Prestó atención a la respiración baja y continua de Ginny, al otro lado de la pared de libros. Miró alrededor de las cajas, hizo a un lado la sábana que servía de cortina. Ginny estaba envuelta en una de las viejas mantas de lana marrones de Bidewell: probablemente restos del ejército. Pero ¿de qué ejército, de qué guerra?

Con las rodillas dobladas, dándole la espalda, los hombros temblándole. Ginny seguía soñando. Luego se quedó inmóvil. Jack se encontraba en la entrada improvisada, su expresión clavándose en distintas ramas sucesivas a medida que caía: dolor, exasperación, confusión, antes de quedar neutra. Tantas expectativas, tan poca comprensión de
ahora, siguiente, nunca
.

Ginny abrió los ojos, volvió la cabeza y parpadeó. Se le estremecieron los labios. Jack retrocedió, chocando contra una pared de cajas, antes de comprender que Ginny seguía dormida. En silencio, muy respetuosamente, se inclinó sobre la mujer, acercó la cabeza, paró el oído. Allá donde estuviese, lo que estuviese experimentando… lo que dijese, en un lenguaje que le escocía en el fondo de la mente, no se sentía feliz. Jack no podía hacer nada por ayudar, ni
aquí
ni
allí
.

—¿Qué pasa? —susurró.

Los ojos de Ginny miraron más allá y su frente se arrugó con un esfuerzo supremo. Parecía resultarle difícil hablar en inglés.

—Nos siguen.

—¿Quiénes?

—Ecos. Creo que están muertos. Le atravesó caminando. Se ha ido.
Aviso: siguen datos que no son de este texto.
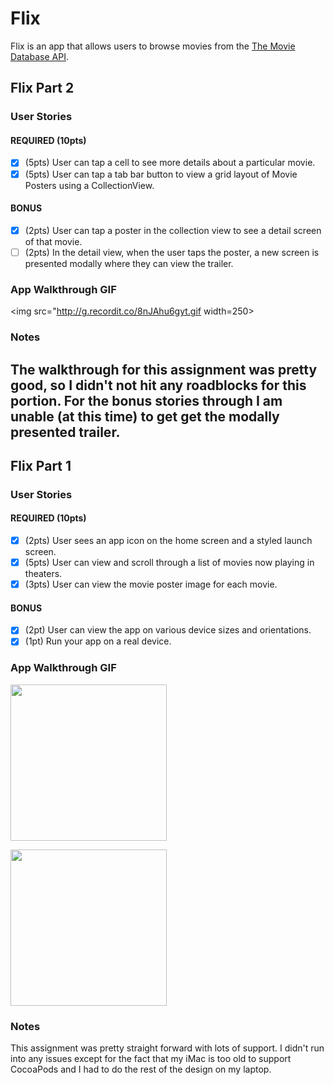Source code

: # Flix

Flix is an app that allows users to browse movies from the [The Movie Database API](http://docs.themoviedb.apiary.io/#).

## Flix Part 2

### User Stories

#### REQUIRED (10pts)
- [x] (5pts) User can tap a cell to see more details about a particular movie.
- [x] (5pts) User can tap a tab bar button to view a grid layout of Movie Posters using a CollectionView.

#### BONUS
- [x] (2pts) User can tap a poster in the collection view to see a detail screen of that movie.
- [ ] (2pts) In the detail view, when the user taps the poster, a new screen is presented modally where they can view the trailer.

### App Walkthrough GIF

<img src="http://g.recordit.co/8nJAhu6gyt.gif width=250><br>

### Notes
The walkthrough for this assignment was pretty good, so I didn't not hit any roadblocks for this portion.
For the bonus stories through I am unable (at this time) to get get the modally presented trailer.
---

## Flix Part 1

### User Stories

#### REQUIRED (10pts)
- [x] (2pts) User sees an app icon on the home screen and a styled launch screen.
- [x] (5pts) User can view and scroll through a list of movies now playing in theaters.
- [x] (3pts) User can view the movie poster image for each movie.

#### BONUS
- [x] (2pt) User can view the app on various device sizes and orientations.
- [x] (1pt) Run your app on a real device.

### App Walkthrough GIF

<img src="http://g.recordit.co/U2Tm2ahnbH.gif" width=250><br>

<img src="http://g.recordit.co/fgRcKC0XN0.gif" width=250><br>


### Notes
This assignment was pretty straight forward with lots of support. I didn't run into any issues
except for the fact that my iMac is too old to support CocoaPods and I had to do the rest of
the design on my laptop.

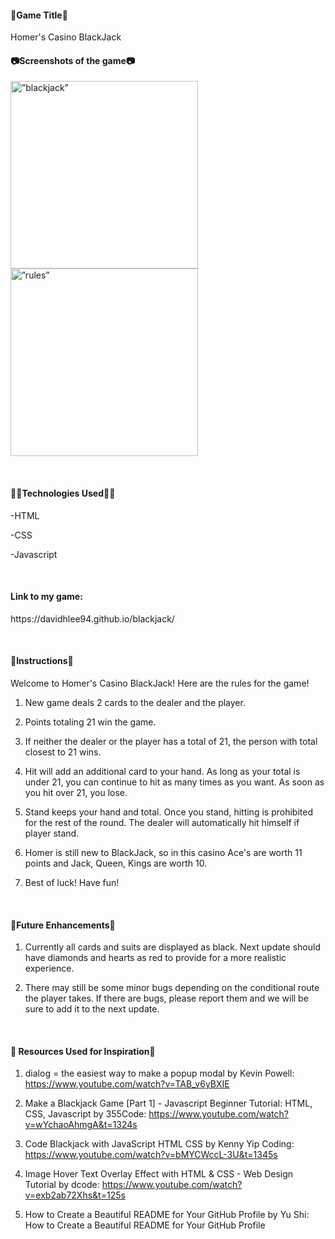 
<h4>👾Game Title👾</h4>
<p>Homer's Casino BlackJack</p>


<h4>📷Screenshots of the game📷</h4>

<p>
<img width="auto" height="300" src="https://user-images.githubusercontent.com/112284075/202928965-3ef240b0-e520-42ec-b23b-59e781377137.png" alt=”blackjack”>
<img img width="auto" height="300" src="https://user-images.githubusercontent.com/112284075/202928920-2b276278-9b57-45e9-8367-a28a238515d2.png" alt=”rules”>
</p>

<br>
<h4>👨‍💻Technologies Used👨‍💻</h4>
<p>-HTML</p>
<p>-CSS</p>
<p>-Javascript</p>
<br>
<h4>Link to my game:</h4>
<p>https://davidhlee94.github.io/blackjack/</p>

<br>
<h4>📖Instructions📖</h4>
<p>Welcome to Homer's Casino BlackJack! Here are the rules for the game!</p>

1. New game deals 2 cards to the dealer and the player.

2. Points totaling 21 win the game.

3. If neither the dealer or the player has a total of 21, the person with total closest to 21 wins.

4. Hit will add an additional card to your hand. As long as your total is under 21, you can continue to hit as many times as you want. As soon as you hit over 21, you lose.

5. Stand keeps your hand and total. Once you stand, hitting is prohibited for the rest of the round. The dealer will automatically hit himself if player stand.

6. Homer is still new to BlackJack, so in this casino Ace's are worth 11 points and Jack, Queen, Kings are worth 10.

7. Best of luck! Have fun!

<br>
<h4>🔮Future Enhancements🔮</h4>

1. Currently all cards and suits are displayed as black. Next update should have diamonds and hearts as red to provide for a more realistic experience. 

2. There may still be some minor bugs depending on the conditional route the player takes. If there are bugs, please report them and we will be sure to add it to the next update. 


<br>
<h4>📰 Resources Used for Inspiration📰 </h4>

1. dialog = the easiest way to make a popup modal by Kevin Powell:
https://www.youtube.com/watch?v=TAB_v6yBXIE

2. Make a Blackjack Game [Part 1] - Javascript Beginner Tutorial: HTML, CSS, Javascript by 355Code:
https://www.youtube.com/watch?v=wYchaoAhmgA&t=1324s

3. Code Blackjack with JavaScript HTML CSS by Kenny Yip Coding:
https://www.youtube.com/watch?v=bMYCWccL-3U&t=1345s

4. Image Hover Text Overlay Effect with HTML & CSS - Web Design Tutorial by dcode: https://www.youtube.com/watch?v=exb2ab72Xhs&t=125s

5. How to Create a Beautiful README for Your GitHub Profile by Yu Shi: How to Create a Beautiful README for Your GitHub Profile
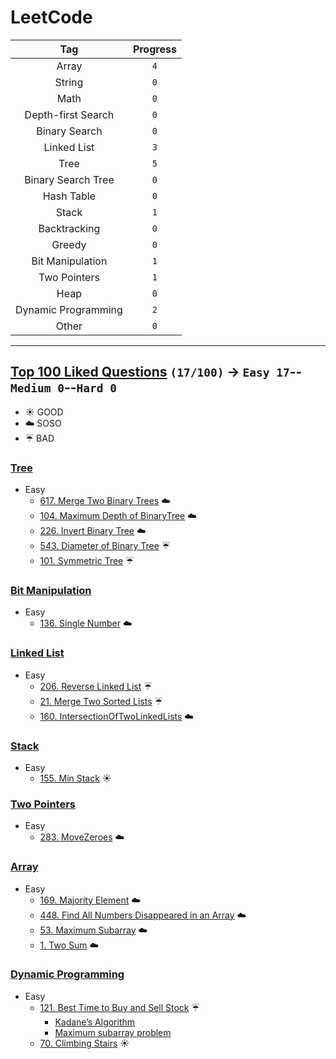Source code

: # LeetCode

| Tag | Progress | 
|:-:|:-:|
| Array | `4` |
| String | `0` |
| Math | `0` |
| Depth-first Search | `0` |
| Binary Search | `0` |
| Linked List | `3` |
| Tree | `5` |
| Binary Search Tree | `0` |
| Hash Table | `0` |
| Stack | `1` |
| Backtracking | `0` |
| Greedy | `0` |
| Bit Manipulation | `1` |
| Two Pointers | `1` |
| Heap | `0` |
| Dynamic Programming | `2` |
| Other | `0` |

---

## [Top 100 Liked Questions](https://leetcode.com/problemset/top-100-liked-questions/) `(17/100)` → `Easy 17`--`Medium 0`--`Hard 0`

- :sunny: GOOD
- :cloud: SOSO
- :umbrella: BAD

### [Tree](https://github.com/Sho372/LeetCode/tree/master/src/Tree)

- Easy
    - [617. Merge Two Binary Trees](https://github.com/Sho372/LeetCode/blob/master/src/Tree/MergeTwoBinaryTrees_617.java) :cloud:
    - [104. Maximum Depth of BinaryTree](https://github.com/Sho372/LeetCode/blob/master/src/Tree/MaximumDepthOfBinaryTree_104.java) :cloud:
    - [226. Invert Binary Tree](https://github.com/Sho372/LeetCode/blob/master/src/Tree/InvertBinaryTree_226.java) :cloud:
    - [543. Diameter of Binary Tree](https://github.com/Sho372/LeetCode/blob/master/src/Tree/DiameterOfBinaryTree_543.java) :umbrella:
    - [101. Symmetric Tree](https://github.com/Sho372/LeetCode/blob/master/src/Tree/SymmetricTree_101.java) :umbrella:

### [Bit Manipulation](https://github.com/Sho372/LeetCode/tree/master/src/BitManipulation)

- Easy
    - [136. Single Number](https://github.com/Sho372/LeetCode/blob/master/src/BitManipulation/SingleNumber_136.java) :cloud:


### [Linked List](https://github.com/Sho372/LeetCode/tree/master/src/LinkedList)

- Easy
    - [206. Reverse Linked List](https://github.com/Sho372/LeetCode/blob/master/src/LinkedList/ReverseLinkedList_206.java) :umbrella:
    - [21. Merge Two Sorted Lists](https://github.com/Sho372/LeetCode/blob/master/src/LinkedList/MergeTwoSortedLists_21.java) :umbrella:
    - [160. IntersectionOfTwoLinkedLists](https://github.com/Sho372/LeetCode/blob/master/src/LinkedList/IntersectionOfTwoLinkedLists_160.java) :cloud:
    
### [Stack](https://github.com/Sho372/LeetCode/tree/master/src/Stack)

- Easy
    - [155. Min Stack](https://github.com/Sho372/LeetCode/blob/master/src/Stack/MinStack_155.java) :sunny:
    
### [Two Pointers](https://github.com/Sho372/LeetCode/tree/master/src/TwoPointers)

- Easy
    - [283. MoveZeroes](https://github.com/Sho372/LeetCode/blob/master/src/TwoPointers/MoveZeroes_283.java) :cloud:

### [Array](https://github.com/Sho372/LeetCode/tree/master/src/TwoPointers)

- Easy
    - [169. Majority Element](https://github.com/Sho372/LeetCode/blob/master/src/Array/MajorityElement_169.java) :cloud:
    - [448. Find All Numbers Disappeared in an Array](https://github.com/Sho372/LeetCode/blob/master/src/Array/FindAllNumbersDisappearedinanArray_448.java) :cloud:
    - [53. Maximum Subarray](https://github.com/Sho372/LeetCode/blob/master/src/Array/MaximumSubarray_53.java) :cloud:
    - [1. Two Sum](https://github.com/Sho372/LeetCode/blob/master/src/Array/TwoSum_1.java) :cloud:

### [Dynamic Programming](https://github.com/Sho372/LeetCode/tree/master/src/DynamicProgramming)

- Easy
    - [121. Best Time to Buy and Sell Stock](https://github.com/Sho372/LeetCode/blob/master/src/DynamicProgramming/BestTimeToBuyandSellStock_121.java) :umbrella:
        - [Kadane’s Algorithm](https://hackernoon.com/kadanes-algorithm-explained-50316f4fd8a6)
        - [Maximum subarray problem](https://en.wikipedia.org/wiki/Maximum_subarray_problem)
    - [70. Climbing Stairs](https://github.com/Sho372/LeetCode/blob/master/src/DynamicProgramming/ClimbingStairs_70.java) :sunny:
Apretó los párpados y volvió a doblarse.

Jack se limpió las lágrimas de las mejillas. El estruendo había aumentado… fuera, debajo, alrededor del almacén. Después de un momento, regresó a su propio espacio y tomó un trago de agua de la botella que tenía en la mochila.

Se tendió, levantó las piernas.

Intentó forzarse a dormir, a soñar, a pasar… a ir donde estuviese Ginny.

A continuación, antes de poder controlarse, deseó un momento completamente diferente: un desplazamiento. El esfuerzo rebotó en algo increíblemente duro, y medio le tiró del jergón. Se sentía como si le hubiesen dado con un martillo. Los músculos sufrían espasmos mientras permanecía tendido estremeciéndose y sudando.